Settlement Program Support Services Provisions for Care for Newcomer Children
The purpose of this Operational Bulletin (OB) is to inform settlement officers of changes to Citizenship and Immigration Canada – (CIC) funded child-care services under the Settlement Program. In April 2013, a new unlicensed child-care model, Care for Newcomer Children (CNC), will replace existing Language Instruction for Newcomers to Canada (LINC) Childminding and (in Ontario) Occasional Childcare (OCC) services. CNC comprises three types of care: Long-Term, Short-Term, and Combined Care which together can support the full range of settlement services funded by CIC.
On April 1, 2013, Care for Newcomer Children (CNC) will be introduced to address concerns raised about the previously offered LINC Childminding and OCC services.
Evaluations and consultations with regions, service provider organizations (SPOs) and the childcare monitoring agency funded by CIC identified concerns about existing LINC Childminding and OCC practices. The new CNC childcare model addresses issues such as:
- inefficient use of resources,
- ineffective and outdated practices,
- inconsistent service offerings across regions, and
- lack of flexibility to support adult settlement services.

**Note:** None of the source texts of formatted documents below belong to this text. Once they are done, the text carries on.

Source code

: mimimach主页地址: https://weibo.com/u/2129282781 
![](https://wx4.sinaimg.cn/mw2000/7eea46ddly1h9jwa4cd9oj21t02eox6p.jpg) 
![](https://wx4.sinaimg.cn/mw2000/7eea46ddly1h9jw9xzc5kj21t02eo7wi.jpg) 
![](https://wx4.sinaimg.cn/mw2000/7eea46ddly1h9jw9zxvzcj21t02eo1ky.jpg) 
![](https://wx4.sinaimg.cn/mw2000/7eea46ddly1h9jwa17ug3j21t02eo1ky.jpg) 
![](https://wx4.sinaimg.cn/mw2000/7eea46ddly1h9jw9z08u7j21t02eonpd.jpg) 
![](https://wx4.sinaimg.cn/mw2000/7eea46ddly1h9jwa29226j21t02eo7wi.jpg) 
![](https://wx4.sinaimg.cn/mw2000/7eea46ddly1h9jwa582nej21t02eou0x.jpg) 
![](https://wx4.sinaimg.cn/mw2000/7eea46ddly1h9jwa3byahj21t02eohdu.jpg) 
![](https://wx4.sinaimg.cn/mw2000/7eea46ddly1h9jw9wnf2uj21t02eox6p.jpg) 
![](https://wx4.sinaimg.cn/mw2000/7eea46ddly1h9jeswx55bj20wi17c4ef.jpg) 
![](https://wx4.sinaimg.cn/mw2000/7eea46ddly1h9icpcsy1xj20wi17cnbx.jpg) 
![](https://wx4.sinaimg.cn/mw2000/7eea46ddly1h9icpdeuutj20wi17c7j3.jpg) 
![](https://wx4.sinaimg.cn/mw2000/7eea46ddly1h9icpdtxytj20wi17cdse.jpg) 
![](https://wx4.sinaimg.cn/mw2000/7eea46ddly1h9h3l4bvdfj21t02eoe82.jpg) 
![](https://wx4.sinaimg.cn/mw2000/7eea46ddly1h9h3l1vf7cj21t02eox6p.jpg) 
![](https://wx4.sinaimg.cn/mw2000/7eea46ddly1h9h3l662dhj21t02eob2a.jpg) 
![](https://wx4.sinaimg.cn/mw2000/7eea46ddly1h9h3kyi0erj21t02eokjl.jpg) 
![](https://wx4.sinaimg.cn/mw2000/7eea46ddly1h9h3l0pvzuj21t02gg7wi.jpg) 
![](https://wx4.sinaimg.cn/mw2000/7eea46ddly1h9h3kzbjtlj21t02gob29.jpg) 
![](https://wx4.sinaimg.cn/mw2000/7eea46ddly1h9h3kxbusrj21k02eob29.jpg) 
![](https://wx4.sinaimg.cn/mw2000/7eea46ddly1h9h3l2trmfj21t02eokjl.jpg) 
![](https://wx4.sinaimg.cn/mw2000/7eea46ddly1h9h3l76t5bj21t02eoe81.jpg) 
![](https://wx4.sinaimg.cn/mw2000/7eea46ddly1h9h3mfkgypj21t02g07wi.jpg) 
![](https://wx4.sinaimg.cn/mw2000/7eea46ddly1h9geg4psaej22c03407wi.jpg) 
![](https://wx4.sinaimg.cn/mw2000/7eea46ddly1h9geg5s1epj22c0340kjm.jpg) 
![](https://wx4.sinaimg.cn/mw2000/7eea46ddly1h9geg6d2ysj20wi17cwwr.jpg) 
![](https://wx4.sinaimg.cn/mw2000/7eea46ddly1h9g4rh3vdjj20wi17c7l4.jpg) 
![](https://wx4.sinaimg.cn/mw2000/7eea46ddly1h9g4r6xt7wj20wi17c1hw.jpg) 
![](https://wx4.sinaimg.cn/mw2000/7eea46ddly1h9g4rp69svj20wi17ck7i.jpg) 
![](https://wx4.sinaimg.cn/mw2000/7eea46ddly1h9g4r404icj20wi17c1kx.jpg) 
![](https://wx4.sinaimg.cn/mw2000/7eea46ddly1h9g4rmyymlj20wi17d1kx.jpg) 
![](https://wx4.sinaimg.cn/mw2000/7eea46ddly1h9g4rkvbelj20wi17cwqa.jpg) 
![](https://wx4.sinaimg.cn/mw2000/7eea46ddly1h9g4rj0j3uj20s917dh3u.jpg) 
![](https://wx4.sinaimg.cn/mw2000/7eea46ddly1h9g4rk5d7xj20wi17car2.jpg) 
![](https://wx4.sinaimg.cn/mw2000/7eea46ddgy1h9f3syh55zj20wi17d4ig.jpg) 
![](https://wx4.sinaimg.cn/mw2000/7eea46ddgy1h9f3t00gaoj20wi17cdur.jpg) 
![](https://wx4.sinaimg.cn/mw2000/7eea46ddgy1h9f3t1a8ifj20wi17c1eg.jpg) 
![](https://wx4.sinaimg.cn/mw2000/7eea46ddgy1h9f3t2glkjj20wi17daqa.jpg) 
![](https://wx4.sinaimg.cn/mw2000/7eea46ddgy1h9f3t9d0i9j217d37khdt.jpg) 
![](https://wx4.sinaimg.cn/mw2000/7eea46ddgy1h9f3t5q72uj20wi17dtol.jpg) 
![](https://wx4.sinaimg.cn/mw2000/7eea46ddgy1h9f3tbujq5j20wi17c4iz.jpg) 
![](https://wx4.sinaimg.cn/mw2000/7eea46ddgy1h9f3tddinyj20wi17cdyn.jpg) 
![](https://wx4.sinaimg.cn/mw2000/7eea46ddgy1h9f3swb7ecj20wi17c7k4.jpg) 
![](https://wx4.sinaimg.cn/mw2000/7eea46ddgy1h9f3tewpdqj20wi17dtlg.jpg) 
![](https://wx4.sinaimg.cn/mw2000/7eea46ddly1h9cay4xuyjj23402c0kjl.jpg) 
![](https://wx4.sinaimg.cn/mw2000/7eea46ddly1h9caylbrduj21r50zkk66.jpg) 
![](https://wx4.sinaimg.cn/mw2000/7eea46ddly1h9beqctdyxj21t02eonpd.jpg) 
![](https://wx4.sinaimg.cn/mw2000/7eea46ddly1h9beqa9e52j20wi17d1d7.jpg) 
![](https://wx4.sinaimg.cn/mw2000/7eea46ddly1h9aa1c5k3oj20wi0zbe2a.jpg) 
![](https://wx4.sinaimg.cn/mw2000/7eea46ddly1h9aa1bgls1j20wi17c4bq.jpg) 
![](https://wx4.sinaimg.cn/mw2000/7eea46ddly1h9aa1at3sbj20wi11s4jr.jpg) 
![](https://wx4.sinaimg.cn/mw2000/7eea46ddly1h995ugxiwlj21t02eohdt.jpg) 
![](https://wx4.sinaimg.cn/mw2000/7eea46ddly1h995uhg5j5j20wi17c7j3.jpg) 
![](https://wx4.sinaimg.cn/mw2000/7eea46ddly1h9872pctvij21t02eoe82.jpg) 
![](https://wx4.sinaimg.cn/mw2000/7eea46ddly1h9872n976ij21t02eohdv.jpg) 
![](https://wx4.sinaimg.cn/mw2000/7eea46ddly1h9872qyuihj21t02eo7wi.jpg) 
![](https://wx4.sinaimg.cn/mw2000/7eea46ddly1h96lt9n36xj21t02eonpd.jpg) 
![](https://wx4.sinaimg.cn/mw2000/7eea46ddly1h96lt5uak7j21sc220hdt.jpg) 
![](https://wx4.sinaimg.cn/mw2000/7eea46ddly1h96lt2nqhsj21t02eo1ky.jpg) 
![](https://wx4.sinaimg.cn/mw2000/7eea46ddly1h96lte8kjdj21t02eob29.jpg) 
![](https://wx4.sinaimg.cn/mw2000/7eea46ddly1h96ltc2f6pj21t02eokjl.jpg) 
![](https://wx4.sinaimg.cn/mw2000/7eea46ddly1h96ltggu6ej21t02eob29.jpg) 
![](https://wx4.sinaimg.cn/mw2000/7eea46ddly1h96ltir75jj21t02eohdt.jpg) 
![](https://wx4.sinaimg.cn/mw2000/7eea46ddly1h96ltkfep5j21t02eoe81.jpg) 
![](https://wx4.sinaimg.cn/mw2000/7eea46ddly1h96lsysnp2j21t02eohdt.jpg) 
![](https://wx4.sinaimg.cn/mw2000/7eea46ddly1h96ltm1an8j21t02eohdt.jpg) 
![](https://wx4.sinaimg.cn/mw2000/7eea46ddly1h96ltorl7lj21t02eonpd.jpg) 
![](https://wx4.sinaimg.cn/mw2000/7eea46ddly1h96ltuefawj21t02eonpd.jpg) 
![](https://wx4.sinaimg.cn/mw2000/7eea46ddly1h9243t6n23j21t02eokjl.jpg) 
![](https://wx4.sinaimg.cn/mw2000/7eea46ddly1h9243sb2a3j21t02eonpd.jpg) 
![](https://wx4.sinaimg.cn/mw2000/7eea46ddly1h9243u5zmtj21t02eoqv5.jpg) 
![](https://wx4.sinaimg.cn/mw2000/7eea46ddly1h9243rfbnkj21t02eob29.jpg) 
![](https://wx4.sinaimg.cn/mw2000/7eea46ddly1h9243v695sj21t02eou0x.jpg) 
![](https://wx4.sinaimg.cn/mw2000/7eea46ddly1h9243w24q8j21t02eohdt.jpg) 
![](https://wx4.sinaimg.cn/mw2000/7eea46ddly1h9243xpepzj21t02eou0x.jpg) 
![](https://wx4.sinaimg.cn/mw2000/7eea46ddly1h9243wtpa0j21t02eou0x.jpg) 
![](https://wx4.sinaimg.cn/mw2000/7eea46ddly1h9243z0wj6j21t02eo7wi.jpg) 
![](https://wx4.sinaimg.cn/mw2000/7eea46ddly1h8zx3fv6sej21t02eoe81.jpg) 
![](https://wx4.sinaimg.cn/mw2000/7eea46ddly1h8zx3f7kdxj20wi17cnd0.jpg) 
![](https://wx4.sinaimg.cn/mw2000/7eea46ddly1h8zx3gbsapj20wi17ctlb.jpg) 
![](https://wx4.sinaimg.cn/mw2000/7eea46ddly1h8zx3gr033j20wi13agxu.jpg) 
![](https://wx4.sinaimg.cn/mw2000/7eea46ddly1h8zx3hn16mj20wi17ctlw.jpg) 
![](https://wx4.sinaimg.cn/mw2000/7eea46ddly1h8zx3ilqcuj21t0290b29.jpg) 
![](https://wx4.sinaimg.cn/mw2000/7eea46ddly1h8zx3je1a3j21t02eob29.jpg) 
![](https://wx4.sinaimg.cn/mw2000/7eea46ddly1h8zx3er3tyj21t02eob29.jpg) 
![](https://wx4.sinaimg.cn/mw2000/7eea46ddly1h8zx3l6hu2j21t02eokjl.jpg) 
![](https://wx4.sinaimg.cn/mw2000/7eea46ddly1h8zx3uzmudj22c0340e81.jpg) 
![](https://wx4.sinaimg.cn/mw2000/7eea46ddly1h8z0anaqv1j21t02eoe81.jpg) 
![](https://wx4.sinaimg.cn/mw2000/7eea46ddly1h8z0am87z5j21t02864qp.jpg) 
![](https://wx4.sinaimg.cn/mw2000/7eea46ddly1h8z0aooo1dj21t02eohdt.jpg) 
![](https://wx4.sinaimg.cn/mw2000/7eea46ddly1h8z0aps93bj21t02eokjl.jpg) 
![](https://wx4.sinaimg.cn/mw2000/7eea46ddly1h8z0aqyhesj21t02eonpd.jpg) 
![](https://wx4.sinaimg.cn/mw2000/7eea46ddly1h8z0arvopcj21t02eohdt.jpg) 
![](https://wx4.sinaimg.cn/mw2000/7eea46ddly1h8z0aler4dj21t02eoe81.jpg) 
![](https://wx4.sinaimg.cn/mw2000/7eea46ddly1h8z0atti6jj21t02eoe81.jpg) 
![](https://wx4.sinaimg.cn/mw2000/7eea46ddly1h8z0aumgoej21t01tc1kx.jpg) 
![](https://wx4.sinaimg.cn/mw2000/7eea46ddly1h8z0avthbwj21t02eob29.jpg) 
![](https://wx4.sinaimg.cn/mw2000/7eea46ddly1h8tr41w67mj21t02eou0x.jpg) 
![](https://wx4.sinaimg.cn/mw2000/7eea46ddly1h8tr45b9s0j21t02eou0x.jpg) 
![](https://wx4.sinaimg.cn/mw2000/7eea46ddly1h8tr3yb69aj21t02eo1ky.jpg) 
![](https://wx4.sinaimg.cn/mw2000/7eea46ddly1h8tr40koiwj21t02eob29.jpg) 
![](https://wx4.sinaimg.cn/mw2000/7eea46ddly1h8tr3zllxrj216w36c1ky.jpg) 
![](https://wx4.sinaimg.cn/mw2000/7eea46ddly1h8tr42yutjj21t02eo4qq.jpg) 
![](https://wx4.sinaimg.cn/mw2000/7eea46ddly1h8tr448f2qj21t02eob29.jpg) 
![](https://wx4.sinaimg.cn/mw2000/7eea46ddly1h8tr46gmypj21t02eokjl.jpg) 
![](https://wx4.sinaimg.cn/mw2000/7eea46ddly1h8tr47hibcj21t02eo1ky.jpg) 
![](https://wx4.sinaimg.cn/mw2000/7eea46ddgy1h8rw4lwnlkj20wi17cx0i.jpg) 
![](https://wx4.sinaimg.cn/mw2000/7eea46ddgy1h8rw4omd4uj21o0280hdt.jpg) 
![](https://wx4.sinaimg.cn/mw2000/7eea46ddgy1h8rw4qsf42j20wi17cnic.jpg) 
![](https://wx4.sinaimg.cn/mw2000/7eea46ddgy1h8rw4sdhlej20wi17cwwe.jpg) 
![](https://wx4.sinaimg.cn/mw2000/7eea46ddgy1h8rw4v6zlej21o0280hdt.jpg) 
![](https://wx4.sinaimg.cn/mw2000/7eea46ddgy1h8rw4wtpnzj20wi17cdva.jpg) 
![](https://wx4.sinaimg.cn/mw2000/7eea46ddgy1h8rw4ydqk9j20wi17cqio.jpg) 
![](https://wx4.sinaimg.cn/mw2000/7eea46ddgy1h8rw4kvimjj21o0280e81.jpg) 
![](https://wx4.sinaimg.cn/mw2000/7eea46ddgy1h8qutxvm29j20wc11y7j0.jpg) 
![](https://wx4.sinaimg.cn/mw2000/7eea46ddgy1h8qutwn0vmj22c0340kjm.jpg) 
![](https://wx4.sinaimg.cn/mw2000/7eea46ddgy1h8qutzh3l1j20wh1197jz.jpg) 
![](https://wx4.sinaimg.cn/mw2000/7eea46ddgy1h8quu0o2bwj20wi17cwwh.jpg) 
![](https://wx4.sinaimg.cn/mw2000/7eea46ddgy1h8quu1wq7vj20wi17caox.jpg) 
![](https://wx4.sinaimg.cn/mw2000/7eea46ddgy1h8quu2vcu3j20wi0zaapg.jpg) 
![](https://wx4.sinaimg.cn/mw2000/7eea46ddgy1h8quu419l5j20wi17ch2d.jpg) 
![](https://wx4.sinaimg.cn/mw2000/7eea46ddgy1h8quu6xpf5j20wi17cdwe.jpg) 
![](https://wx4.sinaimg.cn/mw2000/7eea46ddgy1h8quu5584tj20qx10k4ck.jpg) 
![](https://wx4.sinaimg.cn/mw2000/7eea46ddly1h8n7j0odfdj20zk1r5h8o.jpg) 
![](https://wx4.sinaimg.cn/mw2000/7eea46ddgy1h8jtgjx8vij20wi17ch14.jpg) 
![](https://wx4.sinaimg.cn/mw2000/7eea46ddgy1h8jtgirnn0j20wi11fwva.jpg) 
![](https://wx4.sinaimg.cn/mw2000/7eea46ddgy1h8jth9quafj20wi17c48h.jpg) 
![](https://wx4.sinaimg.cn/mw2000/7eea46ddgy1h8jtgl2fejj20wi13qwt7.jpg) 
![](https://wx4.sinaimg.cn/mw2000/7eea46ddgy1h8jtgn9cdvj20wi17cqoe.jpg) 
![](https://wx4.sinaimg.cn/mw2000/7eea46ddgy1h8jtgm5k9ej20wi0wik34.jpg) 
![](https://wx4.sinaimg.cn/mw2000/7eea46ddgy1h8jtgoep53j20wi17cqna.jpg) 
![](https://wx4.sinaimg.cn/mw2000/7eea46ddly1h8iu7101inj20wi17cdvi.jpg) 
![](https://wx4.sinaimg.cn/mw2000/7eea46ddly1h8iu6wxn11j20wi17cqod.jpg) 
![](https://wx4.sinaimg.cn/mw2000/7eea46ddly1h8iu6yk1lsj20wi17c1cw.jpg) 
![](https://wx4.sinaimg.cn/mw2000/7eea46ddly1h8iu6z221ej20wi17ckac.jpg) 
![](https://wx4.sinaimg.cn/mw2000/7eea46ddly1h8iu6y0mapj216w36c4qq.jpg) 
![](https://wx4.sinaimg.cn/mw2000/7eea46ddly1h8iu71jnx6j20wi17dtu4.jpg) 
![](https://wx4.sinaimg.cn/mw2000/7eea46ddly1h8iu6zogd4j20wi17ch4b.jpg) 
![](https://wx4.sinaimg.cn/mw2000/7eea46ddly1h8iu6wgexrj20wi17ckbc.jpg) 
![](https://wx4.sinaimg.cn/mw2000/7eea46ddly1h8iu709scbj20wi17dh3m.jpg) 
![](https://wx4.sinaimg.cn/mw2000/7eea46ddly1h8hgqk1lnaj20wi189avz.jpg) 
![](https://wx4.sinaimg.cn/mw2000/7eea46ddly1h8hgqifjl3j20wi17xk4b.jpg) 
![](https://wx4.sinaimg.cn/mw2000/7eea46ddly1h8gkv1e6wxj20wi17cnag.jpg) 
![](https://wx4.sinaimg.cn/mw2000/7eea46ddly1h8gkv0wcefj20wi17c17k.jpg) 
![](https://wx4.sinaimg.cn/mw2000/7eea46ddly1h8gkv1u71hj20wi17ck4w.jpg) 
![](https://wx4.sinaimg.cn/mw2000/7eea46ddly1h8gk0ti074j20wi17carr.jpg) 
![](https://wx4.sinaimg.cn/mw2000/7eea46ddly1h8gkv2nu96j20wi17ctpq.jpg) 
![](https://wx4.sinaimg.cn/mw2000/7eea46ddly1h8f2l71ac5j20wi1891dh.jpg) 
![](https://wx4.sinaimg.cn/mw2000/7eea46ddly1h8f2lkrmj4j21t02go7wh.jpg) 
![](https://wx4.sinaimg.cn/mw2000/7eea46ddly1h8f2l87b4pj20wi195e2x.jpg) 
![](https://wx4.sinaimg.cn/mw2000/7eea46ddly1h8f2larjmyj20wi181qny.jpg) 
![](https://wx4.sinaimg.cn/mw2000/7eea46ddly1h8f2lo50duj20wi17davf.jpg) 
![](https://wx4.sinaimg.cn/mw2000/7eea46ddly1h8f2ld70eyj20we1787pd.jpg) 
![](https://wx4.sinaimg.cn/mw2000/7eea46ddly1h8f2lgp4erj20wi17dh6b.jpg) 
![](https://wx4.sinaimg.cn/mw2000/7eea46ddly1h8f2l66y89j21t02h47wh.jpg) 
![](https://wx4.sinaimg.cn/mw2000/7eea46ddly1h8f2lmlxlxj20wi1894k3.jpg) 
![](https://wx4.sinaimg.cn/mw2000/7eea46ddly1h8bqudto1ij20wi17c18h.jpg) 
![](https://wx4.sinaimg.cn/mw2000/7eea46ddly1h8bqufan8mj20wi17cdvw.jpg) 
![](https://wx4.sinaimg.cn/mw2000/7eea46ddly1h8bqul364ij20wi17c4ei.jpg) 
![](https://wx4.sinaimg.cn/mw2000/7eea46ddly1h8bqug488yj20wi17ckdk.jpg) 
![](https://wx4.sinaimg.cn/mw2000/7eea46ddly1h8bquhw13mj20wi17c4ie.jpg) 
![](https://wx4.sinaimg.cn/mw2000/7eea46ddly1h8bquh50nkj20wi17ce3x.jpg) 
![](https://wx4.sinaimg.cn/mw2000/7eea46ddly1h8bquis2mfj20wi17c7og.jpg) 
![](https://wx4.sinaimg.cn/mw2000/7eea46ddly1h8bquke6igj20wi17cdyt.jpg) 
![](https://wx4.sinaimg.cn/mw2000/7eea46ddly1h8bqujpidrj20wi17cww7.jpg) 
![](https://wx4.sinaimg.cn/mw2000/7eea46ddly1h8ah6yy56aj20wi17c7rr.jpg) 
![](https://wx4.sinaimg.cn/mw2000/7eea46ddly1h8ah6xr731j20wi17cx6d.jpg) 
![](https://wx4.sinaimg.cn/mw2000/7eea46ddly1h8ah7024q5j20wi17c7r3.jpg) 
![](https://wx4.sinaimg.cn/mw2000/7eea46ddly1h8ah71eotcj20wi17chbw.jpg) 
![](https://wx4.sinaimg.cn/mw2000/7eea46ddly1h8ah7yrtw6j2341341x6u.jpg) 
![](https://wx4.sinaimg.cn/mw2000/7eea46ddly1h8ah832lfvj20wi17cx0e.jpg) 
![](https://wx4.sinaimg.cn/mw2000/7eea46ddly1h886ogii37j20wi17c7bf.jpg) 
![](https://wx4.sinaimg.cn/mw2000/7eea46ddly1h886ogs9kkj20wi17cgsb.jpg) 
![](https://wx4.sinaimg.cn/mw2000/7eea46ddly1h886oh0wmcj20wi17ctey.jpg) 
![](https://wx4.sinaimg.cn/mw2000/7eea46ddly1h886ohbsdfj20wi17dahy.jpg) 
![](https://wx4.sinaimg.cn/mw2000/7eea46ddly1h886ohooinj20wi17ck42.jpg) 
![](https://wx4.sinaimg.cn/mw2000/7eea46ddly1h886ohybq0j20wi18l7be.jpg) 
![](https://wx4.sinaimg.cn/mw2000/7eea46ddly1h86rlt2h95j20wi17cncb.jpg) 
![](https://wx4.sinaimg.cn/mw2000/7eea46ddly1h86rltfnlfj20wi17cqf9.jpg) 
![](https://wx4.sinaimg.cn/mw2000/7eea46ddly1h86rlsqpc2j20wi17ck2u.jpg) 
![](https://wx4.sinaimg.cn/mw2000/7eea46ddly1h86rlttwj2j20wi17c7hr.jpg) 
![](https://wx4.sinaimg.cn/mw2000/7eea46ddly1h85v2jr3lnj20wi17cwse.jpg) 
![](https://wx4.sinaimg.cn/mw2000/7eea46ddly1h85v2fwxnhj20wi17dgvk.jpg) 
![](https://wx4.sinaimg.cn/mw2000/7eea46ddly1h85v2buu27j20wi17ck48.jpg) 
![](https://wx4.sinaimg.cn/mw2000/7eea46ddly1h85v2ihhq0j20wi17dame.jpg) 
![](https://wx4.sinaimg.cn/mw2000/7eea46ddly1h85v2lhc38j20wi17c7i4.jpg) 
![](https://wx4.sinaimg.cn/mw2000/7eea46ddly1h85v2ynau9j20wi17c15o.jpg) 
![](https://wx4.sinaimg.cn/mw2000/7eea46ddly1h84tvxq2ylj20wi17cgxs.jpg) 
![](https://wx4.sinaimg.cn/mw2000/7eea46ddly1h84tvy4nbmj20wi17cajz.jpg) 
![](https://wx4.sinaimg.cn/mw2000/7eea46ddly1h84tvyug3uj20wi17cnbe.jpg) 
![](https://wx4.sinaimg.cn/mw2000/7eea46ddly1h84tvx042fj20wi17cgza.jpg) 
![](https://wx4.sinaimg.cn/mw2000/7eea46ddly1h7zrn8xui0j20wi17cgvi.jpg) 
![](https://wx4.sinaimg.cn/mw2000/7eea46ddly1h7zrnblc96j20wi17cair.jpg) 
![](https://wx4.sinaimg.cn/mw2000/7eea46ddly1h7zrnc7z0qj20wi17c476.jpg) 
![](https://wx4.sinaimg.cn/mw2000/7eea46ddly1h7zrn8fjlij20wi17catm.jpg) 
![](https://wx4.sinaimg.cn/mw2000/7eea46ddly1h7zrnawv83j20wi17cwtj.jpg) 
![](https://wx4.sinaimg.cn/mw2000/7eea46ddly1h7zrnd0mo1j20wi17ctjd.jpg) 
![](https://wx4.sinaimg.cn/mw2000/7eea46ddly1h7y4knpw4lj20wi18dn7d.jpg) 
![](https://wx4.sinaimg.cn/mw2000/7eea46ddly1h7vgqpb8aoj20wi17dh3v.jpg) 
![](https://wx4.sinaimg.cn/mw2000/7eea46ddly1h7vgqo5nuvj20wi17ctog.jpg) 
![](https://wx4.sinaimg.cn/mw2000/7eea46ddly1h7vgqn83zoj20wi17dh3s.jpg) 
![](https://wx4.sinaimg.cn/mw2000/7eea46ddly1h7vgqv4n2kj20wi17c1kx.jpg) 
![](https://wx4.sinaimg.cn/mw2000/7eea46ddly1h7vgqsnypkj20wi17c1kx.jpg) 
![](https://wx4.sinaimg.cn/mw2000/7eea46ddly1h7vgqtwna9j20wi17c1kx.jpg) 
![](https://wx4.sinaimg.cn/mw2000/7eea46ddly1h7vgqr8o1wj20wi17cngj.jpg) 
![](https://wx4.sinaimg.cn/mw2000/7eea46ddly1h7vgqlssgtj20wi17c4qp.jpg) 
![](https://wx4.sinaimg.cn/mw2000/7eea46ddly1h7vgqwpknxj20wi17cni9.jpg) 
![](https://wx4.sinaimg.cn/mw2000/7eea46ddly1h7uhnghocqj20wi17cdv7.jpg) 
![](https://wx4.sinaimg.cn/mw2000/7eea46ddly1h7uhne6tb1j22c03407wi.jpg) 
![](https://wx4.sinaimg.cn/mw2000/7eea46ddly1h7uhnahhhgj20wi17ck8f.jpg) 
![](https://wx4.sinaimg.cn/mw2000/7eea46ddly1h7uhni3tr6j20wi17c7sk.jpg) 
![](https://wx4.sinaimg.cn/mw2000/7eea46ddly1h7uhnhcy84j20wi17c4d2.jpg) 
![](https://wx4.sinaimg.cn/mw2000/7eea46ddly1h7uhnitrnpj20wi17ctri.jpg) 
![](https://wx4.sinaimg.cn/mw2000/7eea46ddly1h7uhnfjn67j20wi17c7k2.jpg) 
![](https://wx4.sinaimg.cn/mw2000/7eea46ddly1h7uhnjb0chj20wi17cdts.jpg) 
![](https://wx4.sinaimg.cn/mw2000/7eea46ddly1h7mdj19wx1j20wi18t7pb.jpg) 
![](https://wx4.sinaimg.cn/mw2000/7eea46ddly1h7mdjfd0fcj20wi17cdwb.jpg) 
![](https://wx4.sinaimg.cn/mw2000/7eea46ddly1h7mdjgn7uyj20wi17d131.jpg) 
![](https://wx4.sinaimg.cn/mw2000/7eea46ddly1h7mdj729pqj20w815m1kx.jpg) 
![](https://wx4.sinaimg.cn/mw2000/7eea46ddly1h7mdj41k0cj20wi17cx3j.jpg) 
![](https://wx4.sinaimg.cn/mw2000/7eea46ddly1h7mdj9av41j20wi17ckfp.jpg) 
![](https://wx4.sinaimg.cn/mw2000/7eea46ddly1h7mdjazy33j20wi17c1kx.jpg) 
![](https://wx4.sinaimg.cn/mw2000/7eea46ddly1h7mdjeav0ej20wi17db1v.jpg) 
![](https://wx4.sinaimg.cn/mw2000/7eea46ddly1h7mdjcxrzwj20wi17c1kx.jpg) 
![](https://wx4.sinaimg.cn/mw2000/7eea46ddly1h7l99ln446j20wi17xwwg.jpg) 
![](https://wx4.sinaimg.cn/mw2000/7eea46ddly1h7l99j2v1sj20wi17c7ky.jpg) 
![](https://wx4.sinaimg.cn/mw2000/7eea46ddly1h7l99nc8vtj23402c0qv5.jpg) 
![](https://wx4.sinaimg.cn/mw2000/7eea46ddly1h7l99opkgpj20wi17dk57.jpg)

CNC is a new, child-care support service that enables eligible parents to attend CIC-funded settlement services while their children are cared for onsite. The CNC model provides for care that is flexible, comprehensive and more efficient than the previous system. It is governed by one set of requirements and an operations manual which is accessible online at www.cmascanada.ca.
The CNC model can be used in provinces to allow exemptions from daycare licensing for situations where parents and children are at the same site. As in the past, SPOs may also apply CIC funding to purchase licensed care seats or to set up a licensed daycare. In all cases, the requirements of current provincial legislation are key to choosing appropriate child care to support settlement programming.